Exercise prompt>
Please transcribe exactly, and only, the lines of the data below between the line holding "# Parallélisme en" and the line holding "Le **parallélisme** consiste", inclusive.

(Source data)
※ ※ ※

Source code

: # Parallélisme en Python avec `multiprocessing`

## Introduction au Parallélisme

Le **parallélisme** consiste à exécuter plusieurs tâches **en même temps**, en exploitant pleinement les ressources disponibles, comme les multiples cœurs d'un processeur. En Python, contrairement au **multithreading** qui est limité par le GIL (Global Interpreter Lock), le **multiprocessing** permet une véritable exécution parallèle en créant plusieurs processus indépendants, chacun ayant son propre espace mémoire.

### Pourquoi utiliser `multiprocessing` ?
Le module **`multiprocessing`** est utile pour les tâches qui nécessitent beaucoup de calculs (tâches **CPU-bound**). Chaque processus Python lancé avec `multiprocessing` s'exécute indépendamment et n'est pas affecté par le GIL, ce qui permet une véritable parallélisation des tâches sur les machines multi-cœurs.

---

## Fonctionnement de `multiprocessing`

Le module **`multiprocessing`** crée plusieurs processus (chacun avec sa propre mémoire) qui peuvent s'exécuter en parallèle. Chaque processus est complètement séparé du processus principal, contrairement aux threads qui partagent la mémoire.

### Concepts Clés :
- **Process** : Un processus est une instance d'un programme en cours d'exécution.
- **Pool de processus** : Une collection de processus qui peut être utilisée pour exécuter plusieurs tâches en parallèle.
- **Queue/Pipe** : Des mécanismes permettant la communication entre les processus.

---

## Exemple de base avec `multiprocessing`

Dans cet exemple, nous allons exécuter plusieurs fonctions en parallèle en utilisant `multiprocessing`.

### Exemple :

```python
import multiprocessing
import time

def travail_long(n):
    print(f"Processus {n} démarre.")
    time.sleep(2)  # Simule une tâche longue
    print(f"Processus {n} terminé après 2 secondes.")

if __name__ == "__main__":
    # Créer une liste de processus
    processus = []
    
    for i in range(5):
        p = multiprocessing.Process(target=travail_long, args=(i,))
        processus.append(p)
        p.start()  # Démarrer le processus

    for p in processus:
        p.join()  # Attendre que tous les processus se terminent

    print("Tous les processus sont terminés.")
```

※ ※ ※

Exercise solution>
: # Parallélisme en Python avec `multiprocessing`

## Introduction au Parallélisme

Le **parallélisme** consiste à exécuter plusieurs tâches **en même temps**, en exploitant pleinement les ressources disponibles, comme les multiples cœurs d'un processeur. En Python, contrairement au **multithreading** qui est limité par le GIL (Global Interpreter Lock), le **multiprocessing** permet une véritable exécution parallèle en créant plusieurs processus indépendants, chacun ayant son propre espace mémoire.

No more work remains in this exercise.